In other words it may be possible to use further degrees of comparison both
within and beyond Coldiron’s example to track the processes involved. It would
also have been helpful to draw on George’s (or Kiyoshi Tsuchiya's)
illuminating discussion of hana, and
the suggestion that through the key procedures of Noh, the spectator is drawn to
look at the stillness before or after the gesture or move, to listen to the
silence more than the note.

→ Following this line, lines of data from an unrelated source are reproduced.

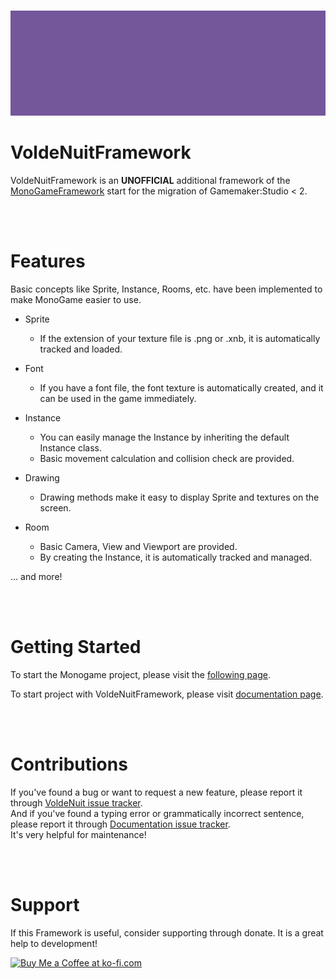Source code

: </br>

<p align="center"><img src="./VoldeNuit/VoldeNuit.webp"></p>

# VoldeNuitFramework

VoldeNuitFramework is an **UNOFFICIAL** additional framework of the
 [MonoGameFramework](https://monogame.net/)
 start for the migration of Gamemaker:Studio < 2.  

</br></br>

# Features

Basic concepts like Sprite, Instance, Rooms, etc. have been implemented to make MonoGame easier to use.

- Sprite
    - If the extension of your texture file is .png or .xnb, it is automatically tracked and loaded.

- Font
    - If you have a font file, the font texture is automatically created, and it can be used in the game immediately.

- Instance
    - You can easily manage the Instance by inheriting the default Instance class.
    - Basic movement calculation and collision check are provided.

- Drawing
    - Drawing methods make it easy to display Sprite and textures on the screen.

- Room
    - Basic Camera, View and Viewport are provided.
    - By creating the Instance, it is automatically tracked and managed.

... and more!

</br></br>

# Getting Started
    
To start the Monogame project, please visit the
 [following page](https://docs.monogame.net/articles/getting_started/index.html).

To start project with VoldeNuitFramework, please visit [documentation page](https://navylera.github.io/VoldeNuitDocumentation).

</br></br>

# Contributions
If you've found a bug or want to request a new feature, please report it through [VoldeNuit issue tracker](https://github.com/Navylera/VoldeNuit/issues).\
And if you've found a typing error or grammatically incorrect sentence, please report it through [Documentation issue tracker](https://github.com/Navylera/VoldeNuitDocumentation/issues).\
It's very helpful for maintenance!

</br></br>

# Support
If this Framework is useful, consider supporting through donate. It is a great help to development!

<a href='https://ko-fi.com/V7V71KA6S8' target='_blank'><img height='36' style='border:0px;height:36px;' src='https://storage.ko-fi.com/cdn/kofi4.png?v=6' border='0' alt='Buy Me a Coffee at ko-fi.com' /></a>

The crucial factor in all these situations is the
foregrounding of the generative condition which performers can assist the
audience to enter and share.
p.
289 has a good summary of the elements which help to produce transformation, viz:
kinaesthetic
movement - muscular memory
ritual
preparations distance performer from ego
actor
unites with mask
body
distortion
mask
obscures identity, changes physiology
sacred
performance space
mythological
content
rhythmic
underlay
These
things affect the function of both the ergotropic and the trophotropic systems,
according to D'Aquili and Laughlin (for whom there is a sense in which myth and
ritual are neurobiologically necessary), and produce intense and unusual
affective states: Coldiron reports that her own experience confirms that
'relationship to self is fundamentally altered' by mask and costume. She
proposes a continuum of performance states, from imitation ('me') through to
trance possession ('not me'), passing through enactment, identification and
transformation ('not-not me'). Her discussion of the physiology of trance in
this section is quite extensive, though some questions remain and the
correlations sometimes seem odd (e.g. between 'dissociation' and samadhi).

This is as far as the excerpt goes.